» What you need to do
All lines of the entries with "this" in them must be listed.

» Records to use
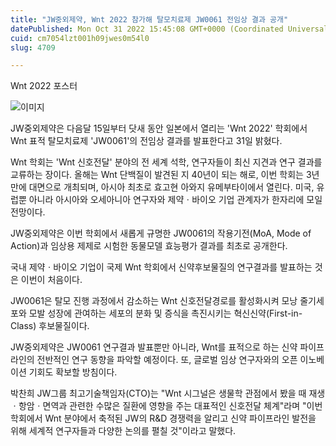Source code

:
 ```yaml
---
title: "JW중외제약, Wnt 2022 참가해 탈모치료제 JW0061 전임상 결과 공개"
datePublished: Mon Oct 31 2022 15:45:08 GMT+0000 (Coordinated Universal Time)
cuid: cm7054lzt001h09jwes0m54l0
slug: 4709

---
```



Wnt 2022 포스터

![이미지](https://cdn.hashnode.com/res/hashnode/image/upload/v1739257698105/654db143-0fe6-4d81-9d0f-b2c6f96a75ff.jpeg)

JW중외제약은 다음달 15일부터 닷새 동안 일본에서 열리는 'Wnt 2022' 학회에서 Wnt 표적 탈모치료제 'JW0061'의 전임상 결과를 발표한다고 31일 밝혔다.

Wnt 학회는 'Wnt 신호전달' 분야의 전 세계 석학, 연구자들이 최신 지견과 연구 결과를 교류하는 장이다. 올해는 Wnt 단백질이 발견된 지 40년이 되는 해로, 이번 학회는 3년 만에 대면으로 개최되며, 아시아 최초로 효고현 아와지 유메부타이에서 열린다. 미국, 유럽뿐 아니라 아시아와 오세아니아 연구자와 제약ㆍ바이오 기업 관계자가 한자리에 모일 전망이다.

JW중외제약은 이번 학회에서 새롭게 규명한 JW0061의 작용기전(MoA, Mode of Action)과 임상용 제제로 시험한 동물모델 효능평가 결과를 최초로 공개한다.

국내 제약ㆍ바이오 기업이 국제 Wnt 학회에서 신약후보물질의 연구결과를 발표하는 것은 이번이 처음이다.

JW0061은 탈모 진행 과정에서 감소하는 Wnt 신호전달경로를 활성화시켜 모낭 줄기세포와 모발 성장에 관여하는 세포의 분화 및 증식을 촉진시키는 혁신신약(First-in-Class) 후보물질이다.

JW중외제약은 JW0061 연구결과 발표뿐만 아니라, Wnt를 표적으로 하는 신약 파이프라인의 전반적인 연구 동향을 파악할 예정이다. 또, 글로벌 임상 연구자와의 오픈 이노베이션 기회도 확보할 방침이다.

박찬희 JW그룹 최고기술책임자(CTO)는 "Wnt 시그널은 생물학 관점에서 봤을 때 재생ㆍ항암ㆍ면역과 관련한 수많은 질환에 영향을 주는 대표적인 신호전달 체계"라며 "이번 학회에서 Wnt 분야에서 축적된 JW의 R&D 경쟁력을 알리고 신약 파이프라인 발전을 위해 세계적 연구자들과 다양한 논의를 펼칠 것"이라고 말했다.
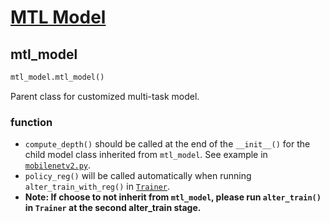 # [MTL Model](https://github.com/zhanglijun95/AutoMTL/blob/main/APIs/mtl_model.py)
## mtl_model
```python
mtl_model.mtl_model()
```

Parent class for customized multi-task model.

### function
* `compute_depth()` should be called at the end of the `__init__()` for the child model class inherited from `mtl_model`. See example in [`mobilenetv2.py`](https://github.com/zhanglijun95/AutoMTL/blob/main/APIs/mobilenetv2.py).
* `policy_reg()` will be called automatically when running `alter_train_with_reg()` in [`Trainer`](https://github.com/zhanglijun95/AutoMTL/blob/main/framework/trainer.py).
* **Note: If choose to not inherit from `mtl_model`, please run `alter_train()` in `Trainer` at the second alter_train stage.**
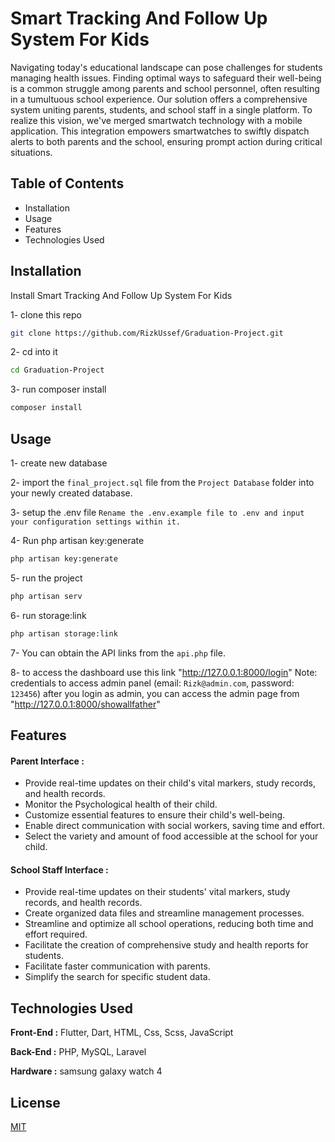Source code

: 
# Smart Tracking And Follow Up System For Kids

Navigating today's educational landscape can pose challenges for students managing health issues. Finding optimal ways to safeguard their well-being is a common struggle among parents and school personnel, often resulting in a tumultuous school experience. Our solution offers a comprehensive system uniting parents, students, and school staff in a single platform. To realize this vision, we've merged smartwatch technology with a mobile application. This integration empowers smartwatches to swiftly dispatch alerts to both parents and the school, ensuring prompt action during critical situations.


## Table of Contents
* Installation
* Usage
* Features
* Technologies Used
## Installation

Install Smart Tracking And Follow Up System For Kids

1- clone this repo
```bash
git clone https://github.com/RizkUssef/Graduation-Project.git
```
2- cd into it
```bash
cd Graduation-Project
```

3- run composer install
```bash
composer install
```
    
## Usage

1- create new database

2- import the `final_project.sql` file from the `Project Database` folder into your newly created database.

3- setup the .env file `Rename the .env.example file to .env and input your configuration settings within it.`

4- Run php artisan key:generate
```bash
php artisan key:generate
```
5- run the project
```bash
php artisan serv
```
6- run storage:link
```bash
php artisan storage:link
```
7- You can obtain the API links from the `api.php` file.

8- to access the dashboard use this link "http://127.0.0.1:8000/login"
Note: credentials to access admin panel (email: `Rizk@admin.com`, password: `123456`)
after you login as admin, you can access the admin page from "http://127.0.0.1:8000/showallfather"




## Features

#### Parent Interface :

- Provide real-time updates on their child's vital markers, study records, and health records.
- Monitor the Psychological health of their child.
- Customize essential features to ensure their child's well-being.
- Enable direct communication with social workers, saving time and effort.
- Select the variety and amount of food accessible at the school for your child.

#### School Staff Interface :

- Provide real-time updates on their students' vital markers, study records, and health records.
- Create organized data files and streamline management processes.
- Streamline and optimize all school operations, reducing both time and effort required.
- Facilitate the creation of comprehensive study and health reports for students.
- Facilitate faster communication with parents.
- Simplify the search for specific student data.
## Technologies Used

**Front-End :** Flutter, Dart, HTML, Css, Scss, JavaScript

**Back-End :** PHP, MySQL, Laravel

**Hardware :** samsung galaxy watch 4

## License

[MIT](https://choosealicense.com/licenses/mit/)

» Answer to the exercise
Navigating today's educational landscape can pose challenges for students managing health issues. Finding optimal ways to safeguard their well-being is a common struggle among parents and school personnel, often resulting in a tumultuous school experience. Our solution offers a comprehensive system uniting parents, students, and school staff in a single platform. To realize this vision, we've merged smartwatch technology with a mobile application. This integration empowers smartwatches to swiftly dispatch alerts to both parents and the school, ensuring prompt action during critical situations.
1- clone this repo
8- to access the dashboard use this link "http://127.0.0.1:8000/login"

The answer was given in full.